3. When the Workflow-Based SLM Became an Autonomous Agent

The key shift was in the language model's role. In the workflow design, the system called each component in a predefined order, and the language model generated text for a given prompt — orchestration remained under system control.

As the SLM's role expanded, it began to choose which tool to call, read the result, and decide the next step on its own. Rather than receiving instructions from the system, the model became the decision-maker. That is the core transition.

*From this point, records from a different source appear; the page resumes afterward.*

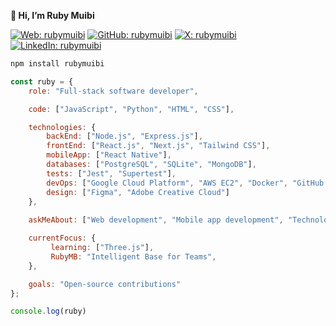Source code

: **👋 Hi, I’m Ruby Muibi**



[![Web: rubymuibi](https://img.shields.io/badge/rubymuibi.com-000000?logo=googlechrome&logoColor=000000&style=social)](https://rubymuibi.com)
[![GitHub: rubymuibi](https://img.shields.io/badge/rubymuibi-000000?logo=github&style=social)](https://github.com/RubyMuibi/)
[![X: rubymuibi](https://img.shields.io/twitter/follow/rubymuibi)](https://twitter.com/rubymuibi)
[![LinkedIn: rubymuibi](https://img.shields.io/badge/rubymuibi-0077B5?logo=linkedin)](https://www.linkedin.com/in/rubymuibi/)

```bash
npm install rubymuibi

```

```javascript
const ruby = {
    role: "Full-stack software developer",

    code: ["JavaScript", "Python", "HTML", "CSS"],

    technologies: { 
        backEnd: ["Node.js", "Express.js"],
        frontEnd: ["React.js", "Next.js", "Tailwind CSS"],
        mobileApp: ["React Native"],
        databases: ["PostgreSQL", "SQLite", "MongoDB"],
        tests: ["Jest", "Supertest"],
        devOps: ["Google Cloud Platform", "AWS EC2", "Docker", "GitHub Actions"],
        design: ["Figma", "Adobe Creative Cloud"]
    },
    
    askMeAbout: ["Web development", "Mobile app development", "Technology", "Algebra"],

    currentFocus: {
         learning: ["Three.js"],
         RubyMB: "Intelligent Base for Teams",
    },

    goals: "Open-source contributions"
};

console.log(ruby)
```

Core Capabilities and Agent Loop

Ally's tools span speech, perception, memory, and action. A few examples of what a tool call looks like in practice:

observe
get_game_overview()
phase 4 · 1m 20s left
alive teams: 8
HP: 72 · zone: safe
query
lookup_game_knowledge("MP5K")
high fire rate
easy recoil control
recent nerf applied
memory
update_memory()
teammate: Minjun
style: aggressive push
weapon: AKM

For each situation, the model selects only the tools it needs, reads the results, and decides the next step — repeating this loop until the response is complete. That requires high tool-calling accuracy, strong result interpretation, and the ability to maintain consistent decision-making across multiple steps.

4. Model Selection for On-Device Deployment: Nemotron

The criteria for choosing an on-device SLM were clear:

The NVIDIA Nemotron (Minitron) family and the NVIDIA stack satisfied all three.

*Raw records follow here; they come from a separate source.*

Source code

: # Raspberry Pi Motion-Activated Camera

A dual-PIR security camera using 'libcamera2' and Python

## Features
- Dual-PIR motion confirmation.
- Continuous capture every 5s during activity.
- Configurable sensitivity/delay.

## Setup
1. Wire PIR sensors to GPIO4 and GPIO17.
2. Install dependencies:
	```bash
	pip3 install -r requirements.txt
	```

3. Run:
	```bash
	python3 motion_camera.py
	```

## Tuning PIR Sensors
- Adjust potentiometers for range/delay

Knowledge Distillation within the Family

We compared two training approaches:

LLM
Teacher · Hard Labels
trajectory data
Minitron 8B
Intermediate · Soft Labels
knowledge distillation
Minitron 2B
On-Device Student
quantize
Q4_K_M GGUF
On-Device Deploy

When teacher and student share the same architecture family, logit distribution transfer is far more natural. Minitron 8B → Minitron 2B share the same tokenizer, attention structure, and training corpus, so the meaning of soft labels is preserved across model boundaries. This was the decisive advantage over other 2B candidates in the KD pipeline.

Practical Advantages of the NVIDIA Stack

IGI (In-Game Inferencing) SDK. A single plugin API allows seamless switching between local execution (GGML/CUDA-based) and cloud execution (NIM). During early development, we validated the architecture on an LLM, then switched to on-device Minitron with a single API change. Without this seamless switching, the entire strategy of "design on LLM, deploy on SLM" would have been impractical.

CUDA in Graphics (CiG). Runs CUDA computation and graphics rendering in the same context. Since Ally repeats tool calls 3–5 times per cycle, the benefit of reduced GPU context switching compounds over repeated calls.

Two On-Device SLM Deployment Patterns

This isn't the first time KRAFTON has deployed an on-device SLM. inZOI's "Smart Zoi" used Minitron 0.5B for character reasoning tasks such as action selection and daily reflection. The two deployments solve different problems, but the contrast illustrates how much the demands on an on-device model can vary.

inZOI (Smart Zoi) PUBG Ally
Model Minitron 0.5B Minitron 2B (Q4_K_M)
Task Single inference (one-shot) Iterative multi-step reasoning
Tool Use None Enabled
Frequency Once per event Iterative per event

Both run on the Nemotron family and the NVIDIA IGI stack — powering in-game AI with an on-device SLM.

5. Summary

The key architectural shift in PUBG Ally was not the replacement of one system with another, but the expansion of the language model's role — from a workflow component responsible for response generation to an agent capable of selecting tools, interpreting results, and deciding what to do next. As that role expanded, so did the requirements placed on the model.

To support this agent loop on player hardware, we chose Nemotron. Multi-turn tool-calling accuracy, Knowledge Distillation within the same architecture family, and game engine integration via IGI SDK and CiG — Nemotron and the NVIDIA runtime stack met all three conditions.

PUBG Ally is set to launch in summer 2026 through PUBG's new Arcade Mode beta.